Choose the Right Merge Join Type in Power BI

2017-07-26_10h29_00

Previously I have written a blog post explaining two ways of combining data sets with each other; Append vs Merge. In this post I want to explain in details what is the difference between all types of Merge Type and explaining how to choose the right merge (or Join) type. These Merge types are very similar to join types in relational databases. Because many of people who work with Power BI might not have experience working with relational databases, so I think this post is a good explanation in details what are these types and when to use them. If you want to learn more about Power BI; read Power BI book from Rookie to Rock Star.

Sample Data Set

Download Data set from here

    Enter Your Email to download the file (required)

    What is Merge?

    Combining two data sets with each other can be done in multiple ways. One of the ways of combining data sets with each other is Merging data sets. Merge is similar to Join in relational databases. Merging two data sets with each other requires some joining fields, and the result will be combined set of columns from both data sets.

    2017-07-26_09h51_56

    Let’s go through it with an example;

    Consider two data tables as below
    *Data tables are sourced from this web page. Download it from the link at the top of this post.

    Customers Table:

    2017-07-25_22h37_14

    Orders Table:

    2017-07-25_22h41_42

    Merging these two tables with each other, gives you a data set with combined set of columns like below;

    2017-07-25_22h58_35

    For merging data sets with each other, you need to have some joining fields. In this example joining field is customer_id. To get a data set that includes all columns from both tables based on customer_id relationship, this is how you can join tables to each other:

    How to Merge Queries

    Select the first query (for this example: Orders), and then from home tab, Merge queries. there are two options there:

    • Merge Queries: This will amend the existing query (orders), to be the result of Merging.
    • Merge Queries as New: This will not change the existing query. It will create a reference from it, and the result of merging would be another query.

    Select Merge Queries as New.

    2017-07-26_09h21_46

    In the Merge configuration window, select the second table (Customers), then select joining field in each table (Customer_id).

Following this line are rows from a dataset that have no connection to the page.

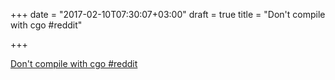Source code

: +++
date = "2017-02-10T07:30:07+03:00"
draft = true
title = "Don't compile with cgo  #reddit"

+++

<p><a href="https://t.co/4XsKKp52PT">Don't compile with cgo  #reddit</a></p>
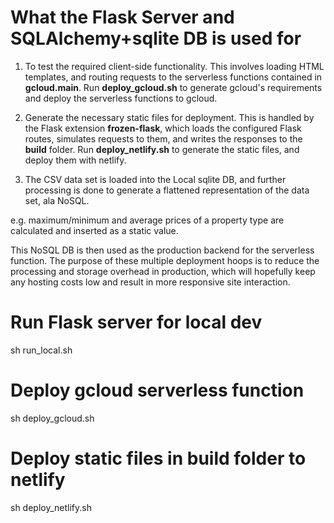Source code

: # What the Flask Server and SQLAlchemy+sqlite DB is used for
1. To test the required client-side functionality. This involves loading HTML
templates, and routing requests to the serverless functions contained in
**gcloud.main**. Run **deploy_gcloud.sh** to generate gcloud's requirements and
deploy the serverless functions to gcloud.

2. Generate the necessary static files for deployment. This is handled by the
Flask extension **frozen-flask**, which loads the configured Flask routes,
simulates requests to them, and writes the responses to the **build** folder.
Run **deploy_netlify.sh** to generate the static files, and deploy them with
netlify.

3. The CSV data set is loaded into the Local sqlite DB, and further processing
is done to generate a flattened representation of the data set, ala NoSQL.

e.g. maximum/minimum and average prices of a property type are calculated
and inserted as a static value.

This NoSQL DB is then used as the production backend for the serverless function.
The purpose of these multiple deployment hoops is to reduce the processing and
storage overhead in production, which will hopefully keep any hosting costs low
and result in more responsive site interaction.

# Run Flask server for local dev
sh run_local.sh

# Deploy gcloud serverless function
sh deploy_gcloud.sh

# Deploy static files in build folder to netlify
sh deploy_netlify.sh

You will also see number of matching rows as extra information there.

    2017-07-26_09h23_20

    Result of this operation will be a new query named as Merge1, which has the combined result of these two queries.

    2017-07-26_09h28_42

    The table in Customers column is a sub table from customer table for records matching with that customer_id. You can then expand it to columns you want;

    2017-07-26_09h30_10

    and the final result will be now all columns in one query;

    2017-07-26_09h31_04

    This process is called Merge Join. However, there are some configurations you can do for this;

    Merging Based on Multiple Columns

    You can easily use multiple columns for merging two data sets. just select them in an order with holding Ctrl key of the keyboard.

    2017-07-26_09h34_45

    This method can be really helpful, because the relationship tab in Power BI Desktop doesn’t allow you to create relationship based on multiple columns. In Power Query however, you can create the merge and create a unique field for the relationship in Power BI Desktop. Here is my blog post about it.

    Merge Types

    In addition to the merging column (or joining field); the type of Merge is very important. you can get totally different result set with choosing different type of merge. Here is where you can see the Join Kind (or Merge Type);

    2017-07-26_09h37_41

    At the moment of writing this blog post, there are 6 types of joins. About a year ago or even before that fewer number of joins were available. However you could always choose your Join type in Power Query M script.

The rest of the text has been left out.